* EXERCISE REQUIREMENTS:
The lines needed are those below that contain the word "flat"; copy each one.

* EXERCISE DATA:
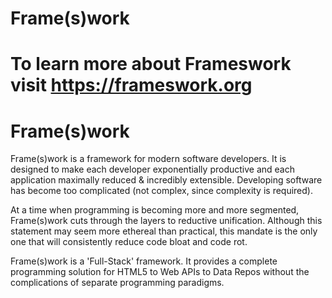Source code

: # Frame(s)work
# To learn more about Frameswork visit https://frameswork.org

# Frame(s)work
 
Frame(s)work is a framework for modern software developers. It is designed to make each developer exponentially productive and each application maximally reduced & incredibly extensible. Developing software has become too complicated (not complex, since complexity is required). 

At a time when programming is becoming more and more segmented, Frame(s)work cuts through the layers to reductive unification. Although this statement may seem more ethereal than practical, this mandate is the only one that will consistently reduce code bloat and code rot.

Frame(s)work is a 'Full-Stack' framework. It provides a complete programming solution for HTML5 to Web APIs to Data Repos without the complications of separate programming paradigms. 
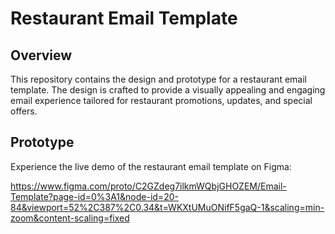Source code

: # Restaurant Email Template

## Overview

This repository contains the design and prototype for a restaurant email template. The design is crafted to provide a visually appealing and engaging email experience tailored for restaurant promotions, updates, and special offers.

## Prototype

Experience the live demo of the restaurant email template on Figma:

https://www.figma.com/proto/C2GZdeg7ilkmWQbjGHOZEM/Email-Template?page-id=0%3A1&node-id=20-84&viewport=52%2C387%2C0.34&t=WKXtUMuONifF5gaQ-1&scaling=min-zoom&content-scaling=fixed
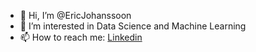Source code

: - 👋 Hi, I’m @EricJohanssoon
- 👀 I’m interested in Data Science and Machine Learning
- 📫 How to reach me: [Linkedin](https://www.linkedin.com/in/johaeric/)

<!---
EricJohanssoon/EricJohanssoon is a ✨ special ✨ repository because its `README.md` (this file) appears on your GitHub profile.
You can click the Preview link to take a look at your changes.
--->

* * *

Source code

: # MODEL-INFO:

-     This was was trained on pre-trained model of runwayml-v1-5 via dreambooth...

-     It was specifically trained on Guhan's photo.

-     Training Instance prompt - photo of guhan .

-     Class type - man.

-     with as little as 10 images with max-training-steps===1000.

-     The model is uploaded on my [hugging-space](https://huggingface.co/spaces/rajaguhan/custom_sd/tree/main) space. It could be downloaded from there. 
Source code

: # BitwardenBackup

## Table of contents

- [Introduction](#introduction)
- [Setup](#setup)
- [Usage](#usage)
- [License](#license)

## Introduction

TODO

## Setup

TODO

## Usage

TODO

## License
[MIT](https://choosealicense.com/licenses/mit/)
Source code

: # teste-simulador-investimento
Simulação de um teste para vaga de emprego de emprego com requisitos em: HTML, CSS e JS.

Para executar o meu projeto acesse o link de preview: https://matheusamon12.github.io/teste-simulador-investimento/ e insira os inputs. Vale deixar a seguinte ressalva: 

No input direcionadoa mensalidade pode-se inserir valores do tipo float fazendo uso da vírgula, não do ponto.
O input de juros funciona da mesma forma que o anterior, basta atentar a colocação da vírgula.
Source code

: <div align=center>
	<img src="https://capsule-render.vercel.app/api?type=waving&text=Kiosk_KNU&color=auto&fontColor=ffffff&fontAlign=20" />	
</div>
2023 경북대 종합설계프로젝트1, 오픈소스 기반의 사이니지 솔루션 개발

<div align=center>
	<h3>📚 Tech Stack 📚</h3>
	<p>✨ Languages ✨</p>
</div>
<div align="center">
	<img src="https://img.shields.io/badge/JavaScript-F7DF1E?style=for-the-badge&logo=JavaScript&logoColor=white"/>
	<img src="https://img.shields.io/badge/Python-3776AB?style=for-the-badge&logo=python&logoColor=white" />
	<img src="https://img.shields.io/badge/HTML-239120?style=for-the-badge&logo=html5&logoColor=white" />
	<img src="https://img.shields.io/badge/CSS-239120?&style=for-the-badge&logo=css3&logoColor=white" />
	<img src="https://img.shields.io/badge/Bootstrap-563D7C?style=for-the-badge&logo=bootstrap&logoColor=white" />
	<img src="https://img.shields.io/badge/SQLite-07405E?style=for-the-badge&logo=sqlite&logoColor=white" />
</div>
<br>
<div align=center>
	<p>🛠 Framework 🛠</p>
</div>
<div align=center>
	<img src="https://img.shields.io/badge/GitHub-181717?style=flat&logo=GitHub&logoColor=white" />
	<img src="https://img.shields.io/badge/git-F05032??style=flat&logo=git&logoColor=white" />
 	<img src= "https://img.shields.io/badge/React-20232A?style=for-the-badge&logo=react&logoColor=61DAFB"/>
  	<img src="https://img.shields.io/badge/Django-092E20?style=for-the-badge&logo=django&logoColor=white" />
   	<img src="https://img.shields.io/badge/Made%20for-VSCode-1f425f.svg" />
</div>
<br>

* * *

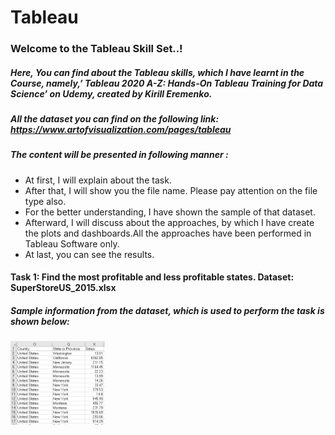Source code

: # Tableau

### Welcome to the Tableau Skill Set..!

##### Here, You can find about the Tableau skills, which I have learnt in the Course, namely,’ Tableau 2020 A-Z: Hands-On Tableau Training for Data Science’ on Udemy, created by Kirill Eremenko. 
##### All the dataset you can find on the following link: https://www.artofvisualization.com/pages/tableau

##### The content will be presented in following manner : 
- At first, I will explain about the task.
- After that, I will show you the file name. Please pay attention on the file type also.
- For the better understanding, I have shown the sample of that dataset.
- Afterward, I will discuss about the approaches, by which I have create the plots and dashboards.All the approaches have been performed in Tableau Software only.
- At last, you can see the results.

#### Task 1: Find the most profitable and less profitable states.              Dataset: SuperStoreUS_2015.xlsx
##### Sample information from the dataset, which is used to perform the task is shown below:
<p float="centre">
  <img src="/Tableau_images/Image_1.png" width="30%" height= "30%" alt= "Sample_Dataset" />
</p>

* WRITTEN RESPONSE:
	<img src="https://img.shields.io/badge/GitHub-181717?style=flat&logo=GitHub&logoColor=white" />
	<img src="https://img.shields.io/badge/git-F05032??style=flat&logo=git&logoColor=white" />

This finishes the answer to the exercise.